__PROBLEM STATEMENT__:
Before you finish, make sure every line below has been written out exactly.

Extracted records:
○ ○ ○

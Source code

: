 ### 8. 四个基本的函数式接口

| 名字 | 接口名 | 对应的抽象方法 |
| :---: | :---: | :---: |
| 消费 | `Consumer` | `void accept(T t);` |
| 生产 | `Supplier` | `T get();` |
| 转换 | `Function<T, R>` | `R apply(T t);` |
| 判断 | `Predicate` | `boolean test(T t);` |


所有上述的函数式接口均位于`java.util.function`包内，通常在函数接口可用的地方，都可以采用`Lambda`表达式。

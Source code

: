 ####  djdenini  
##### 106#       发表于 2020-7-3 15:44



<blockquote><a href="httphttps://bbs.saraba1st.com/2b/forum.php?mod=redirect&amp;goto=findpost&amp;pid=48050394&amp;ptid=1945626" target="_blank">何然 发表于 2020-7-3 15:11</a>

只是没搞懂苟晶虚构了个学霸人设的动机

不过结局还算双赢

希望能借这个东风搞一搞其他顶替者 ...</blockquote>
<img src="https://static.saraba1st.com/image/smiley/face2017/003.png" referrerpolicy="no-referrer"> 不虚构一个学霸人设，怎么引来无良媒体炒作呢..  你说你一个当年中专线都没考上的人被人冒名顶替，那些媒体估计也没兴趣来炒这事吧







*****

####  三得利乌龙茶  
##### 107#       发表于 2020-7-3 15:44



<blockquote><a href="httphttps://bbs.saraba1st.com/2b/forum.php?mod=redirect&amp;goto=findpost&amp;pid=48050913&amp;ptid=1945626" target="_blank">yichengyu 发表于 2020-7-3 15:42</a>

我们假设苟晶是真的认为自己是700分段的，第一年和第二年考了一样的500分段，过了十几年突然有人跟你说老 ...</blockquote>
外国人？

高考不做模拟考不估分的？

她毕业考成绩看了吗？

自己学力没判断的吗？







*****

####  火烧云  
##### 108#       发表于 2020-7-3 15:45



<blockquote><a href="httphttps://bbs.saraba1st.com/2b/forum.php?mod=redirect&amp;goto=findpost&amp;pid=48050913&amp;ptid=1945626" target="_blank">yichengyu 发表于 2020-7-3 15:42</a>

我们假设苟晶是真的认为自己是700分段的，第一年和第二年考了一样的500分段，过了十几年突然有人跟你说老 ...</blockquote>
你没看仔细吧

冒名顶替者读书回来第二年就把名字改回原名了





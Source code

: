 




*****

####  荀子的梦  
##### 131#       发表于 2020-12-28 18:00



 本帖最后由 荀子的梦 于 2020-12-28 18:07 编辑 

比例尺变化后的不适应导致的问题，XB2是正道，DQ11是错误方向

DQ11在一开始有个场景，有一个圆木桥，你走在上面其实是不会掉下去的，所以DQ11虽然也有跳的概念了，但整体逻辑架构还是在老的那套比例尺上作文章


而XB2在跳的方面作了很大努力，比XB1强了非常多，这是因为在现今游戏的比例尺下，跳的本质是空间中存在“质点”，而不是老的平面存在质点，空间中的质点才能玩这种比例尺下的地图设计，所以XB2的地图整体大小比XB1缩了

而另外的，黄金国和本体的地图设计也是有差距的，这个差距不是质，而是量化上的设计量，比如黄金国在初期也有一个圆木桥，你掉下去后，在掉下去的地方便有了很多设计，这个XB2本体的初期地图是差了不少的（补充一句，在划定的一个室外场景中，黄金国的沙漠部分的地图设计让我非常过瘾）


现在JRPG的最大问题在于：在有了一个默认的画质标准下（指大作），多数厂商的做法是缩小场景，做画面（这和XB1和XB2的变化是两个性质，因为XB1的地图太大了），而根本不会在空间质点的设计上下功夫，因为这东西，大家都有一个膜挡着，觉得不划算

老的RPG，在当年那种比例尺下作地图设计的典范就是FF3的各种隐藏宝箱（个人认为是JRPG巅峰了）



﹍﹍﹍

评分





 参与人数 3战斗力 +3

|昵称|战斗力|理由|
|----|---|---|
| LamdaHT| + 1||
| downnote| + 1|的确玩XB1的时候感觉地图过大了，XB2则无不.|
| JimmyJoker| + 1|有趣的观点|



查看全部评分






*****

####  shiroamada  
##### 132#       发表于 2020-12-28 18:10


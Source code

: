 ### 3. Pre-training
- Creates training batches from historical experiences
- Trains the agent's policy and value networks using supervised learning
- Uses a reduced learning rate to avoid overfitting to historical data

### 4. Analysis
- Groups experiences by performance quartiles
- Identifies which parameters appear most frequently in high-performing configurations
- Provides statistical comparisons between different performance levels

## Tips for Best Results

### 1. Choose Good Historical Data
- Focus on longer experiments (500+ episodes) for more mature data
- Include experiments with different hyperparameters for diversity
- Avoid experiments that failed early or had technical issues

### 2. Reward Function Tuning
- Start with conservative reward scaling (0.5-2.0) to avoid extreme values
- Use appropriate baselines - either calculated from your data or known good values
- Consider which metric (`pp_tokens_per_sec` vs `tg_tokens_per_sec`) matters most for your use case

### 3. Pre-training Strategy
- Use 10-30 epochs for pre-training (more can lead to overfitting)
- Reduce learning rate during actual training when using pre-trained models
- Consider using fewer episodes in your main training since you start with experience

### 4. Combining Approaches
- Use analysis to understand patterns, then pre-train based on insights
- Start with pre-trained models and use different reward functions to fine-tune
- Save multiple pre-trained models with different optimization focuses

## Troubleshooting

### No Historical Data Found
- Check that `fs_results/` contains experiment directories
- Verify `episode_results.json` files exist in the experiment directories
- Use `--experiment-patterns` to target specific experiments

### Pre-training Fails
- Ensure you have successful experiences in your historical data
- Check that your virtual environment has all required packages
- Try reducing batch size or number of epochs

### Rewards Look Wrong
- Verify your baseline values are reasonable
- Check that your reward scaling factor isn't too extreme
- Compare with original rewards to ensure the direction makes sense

○ ○ ○

__PROBLEM SOLUTION__:
Source code

: ### 8. 四个基本的函数式接口

| 名字 | 接口名 | 对应的抽象方法 |
| :---: | :---: | :---: |
| 消费 | `Consumer` | `void accept(T t);` |
| 生产 | `Supplier` | `T get();` |
| 转换 | `Function<T, R>` | `R apply(T t);` |
| 判断 | `Predicate` | `boolean test(T t);` |


所有上述的函数式接口均位于`java.util.function`包内，通常在函数接口可用的地方，都可以采用`Lambda`表达式。

Source code

: ####  djdenini  
##### 106#       发表于 2020-7-3 15:44



<blockquote><a href="httphttps://bbs.saraba1st.com/2b/forum.php?mod=redirect&amp;goto=findpost&amp;pid=48050394&amp;ptid=1945626" target="_blank">何然 发表于 2020-7-3 15:11</a>

只是没搞懂苟晶虚构了个学霸人设的动机

不过结局还算双赢

希望能借这个东风搞一搞其他顶替者 ...</blockquote>
<img src="https://static.saraba1st.com/image/smiley/face2017/003.png" referrerpolicy="no-referrer"> 不虚构一个学霸人设，怎么引来无良媒体炒作呢..  你说你一个当年中专线都没考上的人被人冒名顶替，那些媒体估计也没兴趣来炒这事吧







*****

####  三得利乌龙茶  
##### 107#       发表于 2020-7-3 15:44



<blockquote><a href="httphttps://bbs.saraba1st.com/2b/forum.php?mod=redirect&amp;goto=findpost&amp;pid=48050913&amp;ptid=1945626" target="_blank">yichengyu 发表于 2020-7-3 15:42</a>

我们假设苟晶是真的认为自己是700分段的，第一年和第二年考了一样的500分段，过了十几年突然有人跟你说老 ...</blockquote>
外国人？

高考不做模拟考不估分的？

她毕业考成绩看了吗？

自己学力没判断的吗？







*****

####  火烧云  
##### 108#       发表于 2020-7-3 15:45



<blockquote><a href="httphttps://bbs.saraba1st.com/2b/forum.php?mod=redirect&amp;goto=findpost&amp;pid=48050913&amp;ptid=1945626" target="_blank">yichengyu 发表于 2020-7-3 15:42</a>

我们假设苟晶是真的认为自己是700分段的，第一年和第二年考了一样的500分段，过了十几年突然有人跟你说老 ...</blockquote>
你没看仔细吧

冒名顶替者读书回来第二年就把名字改回原名了





Source code

: 




*****

####  荀子的梦  
##### 131#       发表于 2020-12-28 18:00



 本帖最后由 荀子的梦 于 2020-12-28 18:07 编辑 

比例尺变化后的不适应导致的问题，XB2是正道，DQ11是错误方向

DQ11在一开始有个场景，有一个圆木桥，你走在上面其实是不会掉下去的，所以DQ11虽然也有跳的概念了，但整体逻辑架构还是在老的那套比例尺上作文章


而XB2在跳的方面作了很大努力，比XB1强了非常多，这是因为在现今游戏的比例尺下，跳的本质是空间中存在“质点”，而不是老的平面存在质点，空间中的质点才能玩这种比例尺下的地图设计，所以XB2的地图整体大小比XB1缩了

而另外的，黄金国和本体的地图设计也是有差距的，这个差距不是质，而是量化上的设计量，比如黄金国在初期也有一个圆木桥，你掉下去后，在掉下去的地方便有了很多设计，这个XB2本体的初期地图是差了不少的（补充一句，在划定的一个室外场景中，黄金国的沙漠部分的地图设计让我非常过瘾）


现在JRPG的最大问题在于：在有了一个默认的画质标准下（指大作），多数厂商的做法是缩小场景，做画面（这和XB1和XB2的变化是两个性质，因为XB1的地图太大了），而根本不会在空间质点的设计上下功夫，因为这东西，大家都有一个膜挡着，觉得不划算

老的RPG，在当年那种比例尺下作地图设计的典范就是FF3的各种隐藏宝箱（个人认为是JRPG巅峰了）



﹍﹍﹍

评分





 参与人数 3战斗力 +3

|昵称|战斗力|理由|
|----|---|---|
| LamdaHT| + 1||
| downnote| + 1|的确玩XB1的时候感觉地图过大了，XB2则无不.|
| JimmyJoker| + 1|有趣的观点|



查看全部评分






*****

####  shiroamada  
##### 132#       发表于 2020-12-28 18:10


Source code

: ### 3. Pre-training
- Creates training batches from historical experiences
- Trains the agent's policy and value networks using supervised learning
- Uses a reduced learning rate to avoid overfitting to historical data

### 4. Analysis
- Groups experiences by performance quartiles
- Identifies which parameters appear most frequently in high-performing configurations
- Provides statistical comparisons between different performance levels

## Tips for Best Results

### 1. Choose Good Historical Data
- Focus on longer experiments (500+ episodes) for more mature data
- Include experiments with different hyperparameters for diversity
- Avoid experiments that failed early or had technical issues

### 2. Reward Function Tuning
- Start with conservative reward scaling (0.5-2.0) to avoid extreme values
- Use appropriate baselines - either calculated from your data or known good values
- Consider which metric (`pp_tokens_per_sec` vs `tg_tokens_per_sec`) matters most for your use case

### 3. Pre-training Strategy
- Use 10-30 epochs for pre-training (more can lead to overfitting)
- Reduce learning rate during actual training when using pre-trained models
- Consider using fewer episodes in your main training since you start with experience

### 4. Combining Approaches
- Use analysis to understand patterns, then pre-train based on insights
- Start with pre-trained models and use different reward functions to fine-tune
- Save multiple pre-trained models with different optimization focuses

## Troubleshooting

### No Historical Data Found
- Check that `fs_results/` contains experiment directories
- Verify `episode_results.json` files exist in the experiment directories
- Use `--experiment-patterns` to target specific experiments

### Pre-training Fails
- Ensure you have successful experiences in your historical data
- Check that your virtual environment has all required packages
- Try reducing batch size or number of epochs

### Rewards Look Wrong
- Verify your baseline values are reasonable
- Check that your reward scaling factor isn't too extreme
- Compare with original rewards to ensure the direction makes sense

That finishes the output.